As for an IAS appeal where the driver has admitted liability, I don’t think there is really any appeal that has a remote chance of succeeding. They will not consider mitigation. They are only going to consider points of law and breaches of the IPC Code of Practice (CoP).
The PCN is an invoice issued because you agreed a contract ‘by conduct’ that if you breached any of the terms on their signs, you would be liable to pay them £100. It does not matter whether you read the signs, as long as they were there, they were prominent and conspicuous, they fully complied with the IPC CoP and any other legal requirements.
If you could show that there is any breach of the legal or CoP requirements that meant no contract could have been formed, you may have a chance, not with the IAS, but at court if this ever escalates to a county court claim. However, you have admitted in the initial appeal that you knew about the overstay and the mitigation you mentioned is irrelevant to the ‘contractual terms’ agreed on.
As I mentioned, you have zero chance that the IAS is going to uphold any appeal, even if you could somehow evidence that no contract was formed.
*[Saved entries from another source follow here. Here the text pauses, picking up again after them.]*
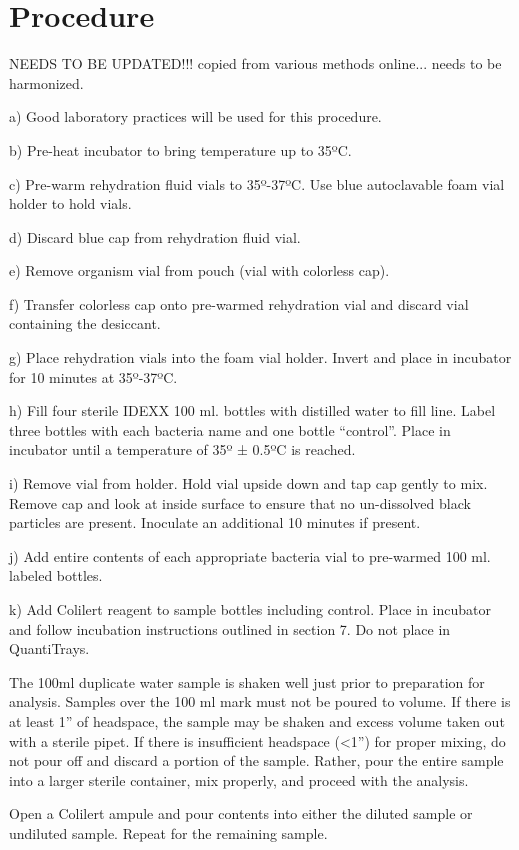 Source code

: \documentclass[12pt]{../SOP4_alpha}\usepackage[]{graphicx}\usepackage[]{color}
\begin{document}
\section{Procedure}

NEEDS TO BE UPDATED!!! copied from various methods online... needs to be harmonized.

a) Good laboratory practices will be used for this procedure.

b) Pre-heat incubator to bring temperature up to 35ºC.

c) Pre-warm rehydration fluid vials to 35º-37ºC. Use blue autoclavable foam vial
holder to hold vials.

d) Discard blue cap from rehydration fluid vial.

e) Remove organism vial from pouch (vial with colorless cap).

f) Transfer colorless cap onto pre-warmed rehydration vial and discard vial
containing the desiccant.

g) Place rehydration vials into the foam vial holder. Invert and place in incubator for
10 minutes at 35º-37ºC.

h) Fill four sterile IDEXX 100 ml. bottles with distilled water to fill line. Label
three bottles with each bacteria name and one bottle “control”. Place in incubator
until a temperature of 35º ± 0.5ºC is reached.

i) Remove vial from holder. Hold vial upside down and tap cap gently to mix.
Remove cap and look at inside surface to ensure that no un-dissolved black
particles are present. Inoculate an additional 10 minutes if present.

j) Add entire contents of each appropriate bacteria vial to pre-warmed 100 ml.
labeled bottles.

k) Add Colilert reagent to sample bottles including control. Place in incubator and
follow incubation instructions outlined in section 7. Do not place in QuantiTrays. 

The 100ml duplicate water sample is shaken well just prior to
preparation for analysis. Samples over the 100 ml mark must not be
poured to volume. If there is at least 1” of headspace, the sample
may be shaken and excess volume taken out with a sterile pipet. If
there is insufficient headspace (<1”) for proper mixing, do not pour
off and discard a portion of the sample. Rather, pour the entire
sample into a larger sterile container, mix properly, and proceed with
the analysis.

Open a Colilert ampule and pour contents into either the diluted
sample or undiluted sample. Repeat for the remaining sample.
\end{document}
That would have to wait and see if UKP decided to try and sue you for the alleged debt.
They may never do so. Even if they do, they may never actually go all the way to a hearing as these companies often only use the claim process as a last resort to try and pressure the defendant into giving up and paying.
They have six years in which to file a claim.
If you are intent on trying an IAS appeal, then have a look at the IPC CoP and try and find anything they may have breached that you can use to base your appeal on. Also have a look at the Consumer Rights Act 2015 (CRA) for anything that you can use.